Thanks to the United State Olympians-Paralympians Association, the selection committee of Sammy Walker, President Gary Hall, Caroline Holmes and Tina Noyes.
Congratulations to Pat Sapp the 2012 Langkop winner and the 2013 winner Pat McCormick.
I’d like to share a little of my story to put this award in perspective and include a short Dorothy story.
But first I’d like to say hello to the National Association of Sports Commissions especially to Don Schumacher and Hill Carrow.
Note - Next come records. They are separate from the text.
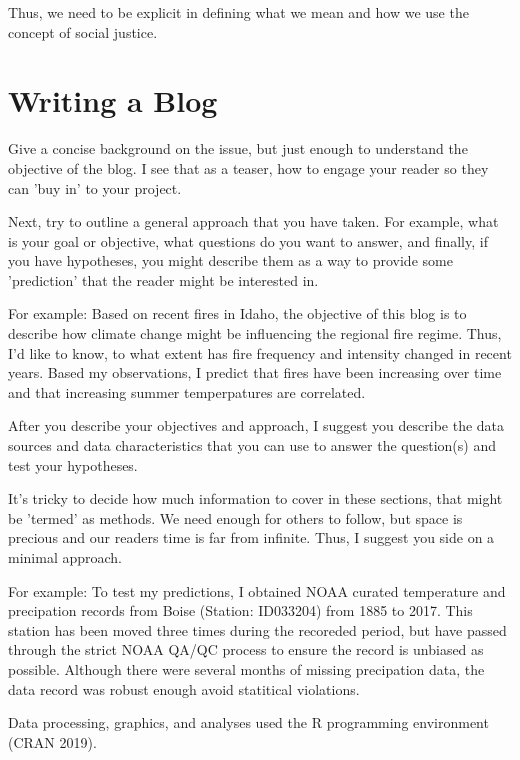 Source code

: \documentclass{tufte-handout}\usepackage[]{graphicx}\usepackage[]{color}
\begin{document}
Thus, we need to be explicit in defining what we mean and how we use the concept of social justice.

\section{Writing a Blog}

Give a concise background on the issue, but just enough to understand the objective of the blog. I see that as a teaser, how to engage your reader so they can 'buy in' to your project.

Next, try to outline a general approach that you have taken. For example, what is your goal or objective, what questions do you want to answer, and finally, if you have hypotheses, you might describe them as a way to provide some 'prediction' that the reader might be interested in. 

For example: Based on recent fires in Idaho, the objective of this blog is to describe how climate change might be influencing the regional fire regime. Thus, I'd like to know, to what extent has fire frequency and intensity changed in recent years. Based my observations, I predict that fires have been increasing over time and that increasing summer temperpatures are correlated. 

After you describe your objectives and approach, I suggest you describe the data sources and data characteristics that you can use to answer the question(s) and test your hypotheses.

It's tricky to decide how much information to cover in these sections, that might be 'termed' as methods. We need enough for others to follow, but space is precious and our readers time is far from infinite. Thus, I suggest you side on a minimal approach. 

For example: To test my predictions, I obtained NOAA curated temperature and precipation records from Boise (Station: ID033204) from 1885 to 2017. This station has been moved three times during the recoreded period, but have passed through the strict NOAA QA/QC process to ensure the record is unbiased as possible. Although there were several months of missing precipation data, the data record was robust enough avoid statitical violations. %

Data processing, graphics, and analyses used the R programming environment (CRAN 2019). 
\end{document}
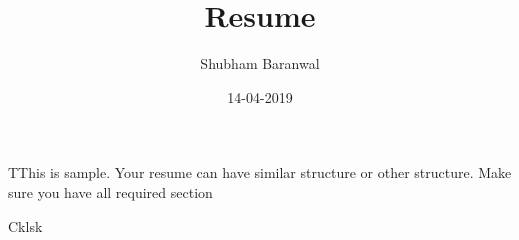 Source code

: \documentclass{article}
\title{Resume}
\date{14-04-2019}
\author{Shubham Baranwal}
\begin{document}
	\begin{title}
	TThis is sample. Your resume can have similar structure or other structure. Make sure you have all required section
	\end{title}
	\begin{center}
		Cklsk
	\end{center}
	\hrulefill
	
	
			\begin{figure}[h!] 
				
				\hfill{}	
			\end{figure}
	
\end{document}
Congratulations to Hill who was awarded U.S. Masters!
30 years ago my non profit, Oregon Sports Action, was a local organizing committee considering a bid for the Olympic Winter Games.
When Portland decided to not to be a bid city we changed our purpose to that of Olympic sports development in Oregon.
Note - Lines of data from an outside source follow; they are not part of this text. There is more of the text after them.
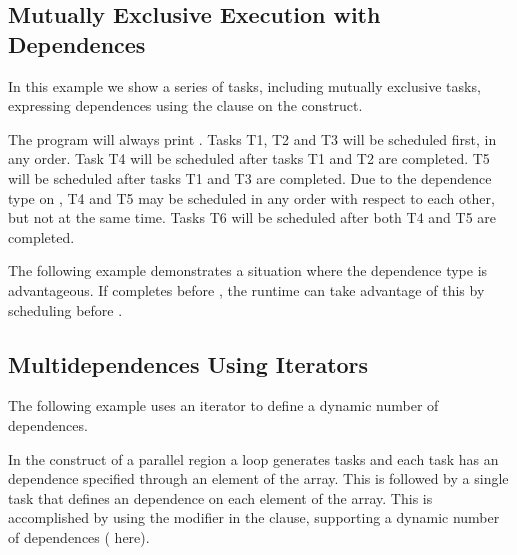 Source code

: 

\pagebreak
\subsection{Mutually Exclusive Execution with Dependences}
\label{subsec:task_dep_mutexinoutset}

In this example we show a series of tasks, including mutually exclusive
tasks, expressing dependences using the  clause on the
 construct.

The program will always print . Tasks T1, T2 and T3 will be scheduled first,
in any order. Task T4 will be scheduled after tasks T1 and T2 are
completed. T5 will be scheduled after tasks T1 and T3 are completed. Due
to the  dependence type on , T4 and T5 may be
scheduled in any order with respect to each other, but not at the same
time. Tasks T6 will be scheduled after both T4 and T5 are completed.



The following example demonstrates a situation where the 
dependence type is advantageous. If  completes
before , the runtime can take advantage of this by
scheduling  before .



\subsection{Multidependences Using Iterators}
\label{subsec:depend_iterator}

The following example uses an iterator to define a dynamic number of
dependences.

In the  construct of a parallel region a loop generates  tasks
and each task has an  dependence specified through an element of
the  array.  This is followed by a single task that defines an 
dependence on each element of the array.  This is accomplished by
using the  modifier in the  clause, supporting a dynamic number
of dependences ( here).

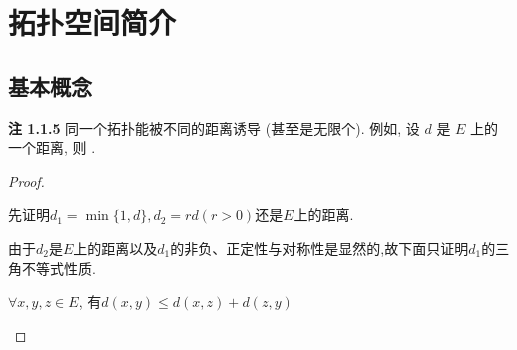 \chapter{拓扑空间简介}
    \section{基本概念}
    \begin{detail}{2}{
        \textbf{注 1.1.5} 同一个拓扑能被不同的距离诱导 (甚至是无限个). 例如, 设 $d$ 是 $E$ 上的一个距离, 则 . 
    }
        \begin{proof}
            \begin{step}
                \item 先证明$d_1=\min \{1,d\}, d_2=rd(r>0)$还是$E$上的距离. 
                        
                由于$d_2$是$E$上的距离以及$d_1$的非负、正定性与对称性是显然的,故下面只证明$d_1$的三角不等式性质.
                        
                $\forall x,y,z\in E$, 有$d(x,y)\leqslant d(x,z)+d(z,y)$
            \end{step}
        \end{proof}
    \end{detail}
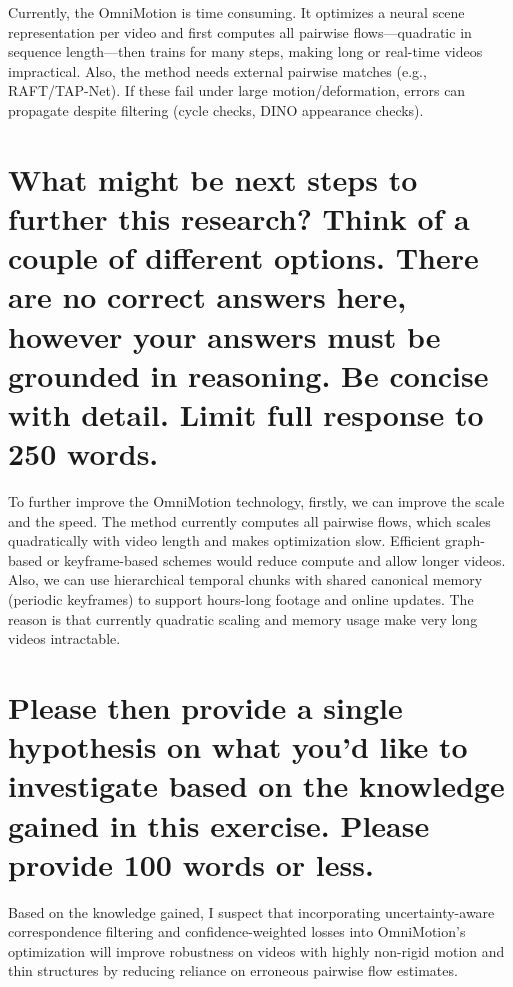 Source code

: \documentclass{article}
\begin{document}
Currently, the OmniMotion is time consuming. It optimizes a neural scene representation per video and first computes all pairwise flows—quadratic in sequence length—then trains for many steps, making long or real-time videos impractical. Also, the method needs external pairwise matches (e.g., RAFT/TAP-Net). If these fail under large motion/deformation, errors can propagate despite filtering (cycle checks, DINO appearance checks).


\section{What might be next steps to further this research? Think of a couple of different options. There are no correct answers here, however your answers must be grounded in reasoning. Be concise with detail. Limit full response to 250 words.}

To further improve the OmniMotion technology, firstly, we can improve the scale and the speed. The method currently computes all pairwise flows, which scales quadratically with video length and makes optimization slow. Efficient graph-based or keyframe-based schemes would reduce compute and allow longer videos. Also, we can use hierarchical temporal chunks with shared canonical memory (periodic keyframes) to support hours-long footage and online updates. The reason is that currently quadratic scaling and memory usage make very long videos intractable.

\section{Please then provide a single hypothesis on what you'd like to investigate based on the knowledge gained in this exercise. Please provide 100 words or less.}

Based on the knowledge gained, I suspect that incorporating uncertainty-aware correspondence filtering and confidence-weighted losses into OmniMotion’s optimization will improve robustness on videos with highly non-rigid motion and thin structures by reducing reliance on erroneous pairwise flow estimates.
\end{document}
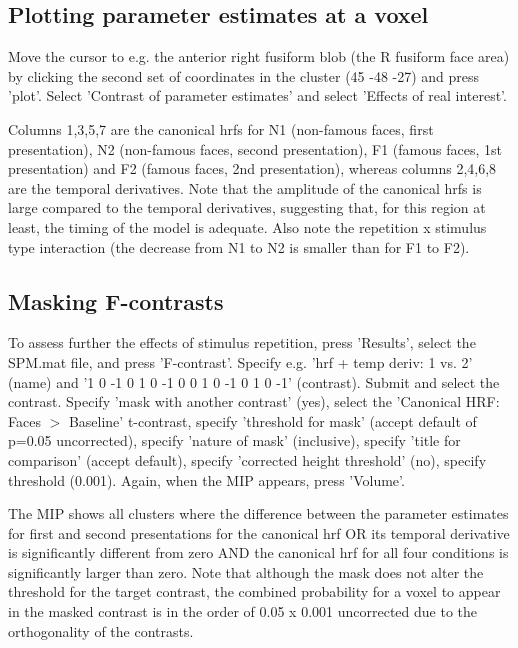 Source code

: \documentclass[a4paper,titlepage]{book}
\begin{document}
\subsection{Plotting parameter estimates at a voxel}

Move the cursor to e.g. the anterior right fusiform blob (the R fusiform face area) by clicking the second set of coordinates in the cluster (45 -48 -27) and press 'plot'. Select 'Contrast of parameter estimates' and select 'Effects of real interest'.

Columns 1,3,5,7 are the canonical hrfs for N1 (non-famous faces, first presentation), N2 (non-famous faces, second presentation), F1 (famous faces, 1st presentation) and F2 (famous faces, 2nd presentation), whereas columns 2,4,6,8 are the temporal derivatives. Note that the amplitude of the canonical hrfs is large compared to the temporal derivatives, suggesting that, for this region at least, the timing of the model is adequate. Also note the repetition x stimulus type interaction (the decrease from N1 to N2 is smaller than for F1 to F2).

\subsection{Masking F-contrasts}

To assess further the effects of stimulus repetition, press 'Results', select the SPM.mat file, and press 'F-contrast'. Specify e.g. 'hrf + temp deriv: 1 vs. 2' (name) and
'1 0 -1 0 1 0 -1 0
0 1 0 -1 0 1 0 -1' (contrast). Submit and select the contrast. Specify 'mask with another contrast' (yes), select the 'Canonical HRF: Faces $>$ Baseline' t-contrast, specify 'threshold for mask' (accept default of p=0.05 uncorrected), specify 'nature of mask' (inclusive), specify 'title for comparison' (accept default), specify 'corrected height threshold' (no), specify threshold (0.001). 
Again, when the MIP appears, press 'Volume'.

The MIP shows all clusters where the difference between the parameter estimates for first and second presentations for the canonical hrf OR its temporal derivative is significantly different from zero AND the canonical hrf for all four conditions is significantly larger than zero. Note that although the mask does not alter the threshold for the target contrast, the combined probability for a voxel to appear in the masked contrast is in the order of 0.05 x 0.001 uncorrected due to the orthogonality of the contrasts. 
\end{document}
I have not done this alone, OSA has more than fifty past members of the board and I also share this award with the current board of directors of OSA which consists of four Olympians and an IJF official.
They are:
Clem Eischen a 1948 Track Olympian,
Sean O’Neill a two time Olympian in table tennis,
Katy Steding a member of the 1996 Women’s gold medal basketball team,
and Mark Hirota, a B-rated IJF referee.
Chuck Richards 1972 Olympian in Modern Pentathlon was my mentor in the mysteries of long term fundraising through charitable gaming…also know as bingo.
Given more time I’d love to share the full story of OSA and how I believe it can be replicated in other communities. Contact me if you are interested.
Here’s my Dorothy story.
I became an Olympian in ’72 but it was years later, when I first met Dorothy that I began to understand how I could share my experience and give back to the Olympic movement.
It was at a USOC meeting in Washington DC in the late 80’s or early 90’s. The Oregon USOC fundraiser, Alan Zell, pointed out a meeting of Olympians on the official agenda and asked if I was going to attend?
I said no, he asked, why not? I replied that a one time Olympian in a minor winter sport who finished 15th is pretty low on the pecking order of Olympians.
His reply was you are an Olympian and you should be there. He was right.
When I walked into the room…one of those USOC temporary office rooms with miscellaneous office equipment and supplies stacked around, I saw four people, Olympian Decathlete Champion Bill Toomey, Barry King a marketing staffer and British Olympian Decathlete, Olympian Dorothy Franey Langkop and Marketing Director John Krimsky.
Dorothy instinctively knew that Olympians had much to share and were underutilized in the Olympic movement. She had been lobbying for a reactivation of the US Olympians and in this meeting she proceeded to explained the history of the US Olympians and drew a straight line from the US Olympians in the Games of 1896 and how they founded the US Olympians at a reunion of that Team in 1946 at the New York Athletic Club and how those and other Olympians assisted the fundraisers in the 50’s, 60’s, 70’s and early 80’s.
The outcome was that Bill agreed to Chair future meetings, Barry became the inside staffer guiding us through the complexities of USOC policy, I volunteered to be the scribe and note keeper and Dorothy continued to stir the pot because that is what Dorothy did best.
At the Miami 1992 meeting the USOC recognized the US Olympians as its alumni group.
In ’93 at the Phoenix USOC meeting Francois Carrard agreed to brief IOC President Sammaranch on the progress of the US Olympians and initial efforts of Olympians in Great Britain and Canada.
The following year in 1994 at the Centennial meeting of the IOC, the World Olympians Association was founded.
It is a straight bright line from the 1896 Olympic Team to the 1946 founding of the US Olympians to the rejuvenation instigated by Dorothy, to this assembly today. The Olympians and now Paralympians have carried on Dorothy’s passion from Toomey to John Naber to Willie Banks and now Gary Hall Sr.
I am very proud to be a recipient of the Dorothy Langkop Ambassador Award and a U.S. Olympian. I wish you good fortune in your efforts today and tomorrow and good luck in the future.
I leave you with this thought….we do what we because that is the way we are and is it not amazing just how much you can get done when you are not concerned about who will get the credit?